Task 8 — putIfAbsent from scratch¶
Without using the built-in atomic method, implement a correct PutIfAbsent(key, value) -> (existing, loaded) on a sharded map. Then stress it: many threads racing to insert the same key must all agree on the single winning value.
- Constraints: the check and the insert must be atomic within the shard.
- Expected Output: all threads observe the same stored value; exactly one insert "won".
Task 9 — Copy-on-write read-mostly map¶
Implement a COW map: reads are lock-free (single atomic load of an immutable map); writes copy the whole map under a writer lock and atomically publish. Verify reads never block and never see a half-updated map.
- Constraints: Go
atomic.Value; JavaAtomicReference<Map>; Python attribute rebind under a write lock. - Expected Output: consistent reads throughout a write storm; write cost grows with size.
Task 10 — Concurrent iteration / snapshot¶
Add a Snapshot() to your sharded map that returns a consistent copy of all entries (lock each shard while copying it). Compare against iterating the live map while another thread mutates it.
- Constraints: snapshot must not crash and must reflect a valid (if slightly stale) view.
- Expected Output: no
ConcurrentModificationException/ no torn read; snapshot is internally consistent per shard.
Advanced Tasks¶
Task 11 — Incremental concurrent resize¶
Implement a sharded map that, when a shard's load factor exceeds 0.75, resizes that shard's table incrementally (move K buckets per subsequent op rather than all at once).
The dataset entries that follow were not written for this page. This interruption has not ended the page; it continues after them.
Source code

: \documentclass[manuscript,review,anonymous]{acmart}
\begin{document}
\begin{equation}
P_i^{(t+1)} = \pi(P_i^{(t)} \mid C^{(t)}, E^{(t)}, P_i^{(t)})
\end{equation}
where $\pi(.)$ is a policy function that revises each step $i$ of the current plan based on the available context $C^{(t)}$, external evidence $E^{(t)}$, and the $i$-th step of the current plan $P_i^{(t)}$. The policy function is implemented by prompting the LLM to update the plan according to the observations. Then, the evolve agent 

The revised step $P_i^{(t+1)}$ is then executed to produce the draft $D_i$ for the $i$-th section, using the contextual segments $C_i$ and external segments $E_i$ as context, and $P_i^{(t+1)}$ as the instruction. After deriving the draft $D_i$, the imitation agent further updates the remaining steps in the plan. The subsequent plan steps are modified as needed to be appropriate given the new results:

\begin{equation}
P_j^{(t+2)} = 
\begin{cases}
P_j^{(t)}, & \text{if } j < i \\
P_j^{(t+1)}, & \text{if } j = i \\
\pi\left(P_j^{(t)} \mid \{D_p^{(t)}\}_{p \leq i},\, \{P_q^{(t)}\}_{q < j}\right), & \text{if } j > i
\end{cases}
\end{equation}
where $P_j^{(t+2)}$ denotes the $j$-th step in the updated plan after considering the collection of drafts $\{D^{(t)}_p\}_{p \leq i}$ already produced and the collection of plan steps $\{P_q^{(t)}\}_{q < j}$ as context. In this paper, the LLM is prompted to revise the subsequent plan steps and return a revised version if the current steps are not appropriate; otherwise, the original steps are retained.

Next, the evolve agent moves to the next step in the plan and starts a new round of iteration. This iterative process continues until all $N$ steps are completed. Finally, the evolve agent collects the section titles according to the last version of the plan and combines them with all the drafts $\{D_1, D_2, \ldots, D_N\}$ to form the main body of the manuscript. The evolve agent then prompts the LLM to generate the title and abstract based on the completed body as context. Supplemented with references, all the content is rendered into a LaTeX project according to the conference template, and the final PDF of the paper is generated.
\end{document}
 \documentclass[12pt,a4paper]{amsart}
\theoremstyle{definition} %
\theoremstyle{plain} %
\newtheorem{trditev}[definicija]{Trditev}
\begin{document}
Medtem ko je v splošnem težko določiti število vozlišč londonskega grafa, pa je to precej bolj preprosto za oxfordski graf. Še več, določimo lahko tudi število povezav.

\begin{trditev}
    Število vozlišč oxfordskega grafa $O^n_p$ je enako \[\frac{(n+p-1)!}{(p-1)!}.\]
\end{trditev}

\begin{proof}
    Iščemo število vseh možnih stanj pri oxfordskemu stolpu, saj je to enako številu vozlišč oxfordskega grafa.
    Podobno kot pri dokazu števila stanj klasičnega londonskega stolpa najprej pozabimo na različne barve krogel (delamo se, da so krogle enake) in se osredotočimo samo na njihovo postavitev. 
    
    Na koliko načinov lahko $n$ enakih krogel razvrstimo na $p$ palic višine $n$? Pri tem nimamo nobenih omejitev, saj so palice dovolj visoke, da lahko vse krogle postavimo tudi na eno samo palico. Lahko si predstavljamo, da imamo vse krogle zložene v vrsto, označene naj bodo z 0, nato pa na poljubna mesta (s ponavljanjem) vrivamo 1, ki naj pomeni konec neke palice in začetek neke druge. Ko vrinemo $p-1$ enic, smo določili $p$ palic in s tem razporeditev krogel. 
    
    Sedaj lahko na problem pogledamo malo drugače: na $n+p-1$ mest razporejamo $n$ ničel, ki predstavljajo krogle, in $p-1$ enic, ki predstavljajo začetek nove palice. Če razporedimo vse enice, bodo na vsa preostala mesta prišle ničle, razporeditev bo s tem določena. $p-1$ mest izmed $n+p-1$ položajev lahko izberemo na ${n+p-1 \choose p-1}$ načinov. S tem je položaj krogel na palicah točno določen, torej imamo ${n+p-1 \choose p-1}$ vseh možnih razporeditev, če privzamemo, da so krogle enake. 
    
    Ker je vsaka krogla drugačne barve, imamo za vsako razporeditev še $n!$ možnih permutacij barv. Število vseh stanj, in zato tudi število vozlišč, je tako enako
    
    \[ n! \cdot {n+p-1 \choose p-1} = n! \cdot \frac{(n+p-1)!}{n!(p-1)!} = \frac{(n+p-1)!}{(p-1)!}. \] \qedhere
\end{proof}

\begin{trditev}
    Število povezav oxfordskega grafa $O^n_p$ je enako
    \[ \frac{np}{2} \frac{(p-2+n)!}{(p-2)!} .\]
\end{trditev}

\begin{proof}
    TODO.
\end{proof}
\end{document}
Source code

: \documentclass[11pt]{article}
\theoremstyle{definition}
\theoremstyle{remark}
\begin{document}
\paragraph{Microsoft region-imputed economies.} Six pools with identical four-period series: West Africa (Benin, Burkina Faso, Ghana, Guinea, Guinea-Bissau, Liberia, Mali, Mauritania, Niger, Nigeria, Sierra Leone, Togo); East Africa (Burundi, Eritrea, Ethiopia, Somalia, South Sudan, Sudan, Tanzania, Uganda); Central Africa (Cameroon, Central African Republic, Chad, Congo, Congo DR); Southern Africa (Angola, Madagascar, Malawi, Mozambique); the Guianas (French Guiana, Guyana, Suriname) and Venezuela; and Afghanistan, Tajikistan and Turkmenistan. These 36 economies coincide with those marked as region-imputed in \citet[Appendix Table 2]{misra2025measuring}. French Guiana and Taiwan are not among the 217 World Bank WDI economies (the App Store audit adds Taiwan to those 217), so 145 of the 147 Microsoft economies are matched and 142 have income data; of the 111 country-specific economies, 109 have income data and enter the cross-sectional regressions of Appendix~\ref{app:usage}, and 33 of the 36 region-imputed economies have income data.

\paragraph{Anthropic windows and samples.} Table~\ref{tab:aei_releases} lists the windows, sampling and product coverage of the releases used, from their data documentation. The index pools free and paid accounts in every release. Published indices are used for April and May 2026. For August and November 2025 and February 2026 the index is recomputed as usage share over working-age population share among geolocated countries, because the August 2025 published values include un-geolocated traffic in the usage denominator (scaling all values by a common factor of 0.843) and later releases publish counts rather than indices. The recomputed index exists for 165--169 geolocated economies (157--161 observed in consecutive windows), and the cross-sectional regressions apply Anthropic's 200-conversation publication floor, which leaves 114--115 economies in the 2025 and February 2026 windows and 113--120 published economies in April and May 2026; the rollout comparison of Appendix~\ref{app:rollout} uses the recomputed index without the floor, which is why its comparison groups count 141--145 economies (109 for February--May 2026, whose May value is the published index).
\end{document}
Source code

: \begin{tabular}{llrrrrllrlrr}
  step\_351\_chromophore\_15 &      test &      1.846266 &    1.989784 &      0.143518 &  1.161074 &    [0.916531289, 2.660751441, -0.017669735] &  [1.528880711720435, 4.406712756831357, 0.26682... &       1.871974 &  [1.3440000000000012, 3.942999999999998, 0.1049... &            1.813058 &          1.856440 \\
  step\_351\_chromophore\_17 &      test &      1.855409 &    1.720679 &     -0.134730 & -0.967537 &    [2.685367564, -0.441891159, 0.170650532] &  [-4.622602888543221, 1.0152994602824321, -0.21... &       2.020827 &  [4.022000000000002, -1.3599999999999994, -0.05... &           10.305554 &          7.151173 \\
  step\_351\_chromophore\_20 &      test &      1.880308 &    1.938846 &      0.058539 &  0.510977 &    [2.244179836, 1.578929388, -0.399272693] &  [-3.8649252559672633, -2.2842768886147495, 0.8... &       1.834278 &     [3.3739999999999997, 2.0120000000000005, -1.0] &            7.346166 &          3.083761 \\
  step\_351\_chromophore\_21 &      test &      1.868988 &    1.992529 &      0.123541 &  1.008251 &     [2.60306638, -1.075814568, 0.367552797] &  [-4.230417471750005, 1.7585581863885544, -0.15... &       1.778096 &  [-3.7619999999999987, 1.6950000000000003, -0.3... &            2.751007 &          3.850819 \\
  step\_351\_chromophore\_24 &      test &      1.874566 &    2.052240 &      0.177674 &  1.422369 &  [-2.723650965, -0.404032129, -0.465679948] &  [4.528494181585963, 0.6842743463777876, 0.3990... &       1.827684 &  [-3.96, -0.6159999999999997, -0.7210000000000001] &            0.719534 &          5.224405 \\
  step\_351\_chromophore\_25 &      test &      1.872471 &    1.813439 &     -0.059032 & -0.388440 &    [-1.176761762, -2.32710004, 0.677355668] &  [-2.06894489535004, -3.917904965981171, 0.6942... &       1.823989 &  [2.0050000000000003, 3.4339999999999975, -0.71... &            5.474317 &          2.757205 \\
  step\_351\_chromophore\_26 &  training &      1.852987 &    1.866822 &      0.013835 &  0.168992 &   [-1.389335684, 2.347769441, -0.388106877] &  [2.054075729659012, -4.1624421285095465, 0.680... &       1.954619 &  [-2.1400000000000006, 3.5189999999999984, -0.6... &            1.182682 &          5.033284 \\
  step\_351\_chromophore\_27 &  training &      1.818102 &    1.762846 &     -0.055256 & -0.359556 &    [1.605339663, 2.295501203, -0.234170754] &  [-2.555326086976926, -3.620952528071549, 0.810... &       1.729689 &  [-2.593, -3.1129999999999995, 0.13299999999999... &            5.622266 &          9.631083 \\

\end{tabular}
Verify that Get/Put remain correct during the migration by checking both old and new tables.
- Provide starter code in all 3 languages.
- Constraints: no stop-the-world rehash; lookups consult both tables mid-migration.
- Expected Output: all keys findable at every instant during resize.
Task 12 — Simulate ForwardingNode redirection¶
Model Java 8 CHM's resize: when a bucket is transferred, replace its head with a forwarding marker that redirects subsequent ops to the new table. Run concurrent reads during the transfer and assert no key is ever "lost".
- Constraints: transferred bucket must redirect; un-transferred bucket served from old table.
- Expected Output: 100% of pre-existing keys found throughout the resize.
Task 13 — Hash-flooding defense (tree-bin)¶
Construct adversarial keys that all collide into one bucket of your map and measure lookup time degrading to O(n). Then convert a bucket whose chain length exceeds 8 into a balanced tree (red-black or just a sorted structure) and re-measure O(log n).
- Constraints: treeify above length 8; untreeify below 6.
- Expected Output: worst-case lookup drops from linear to logarithmic on the colliding bucket.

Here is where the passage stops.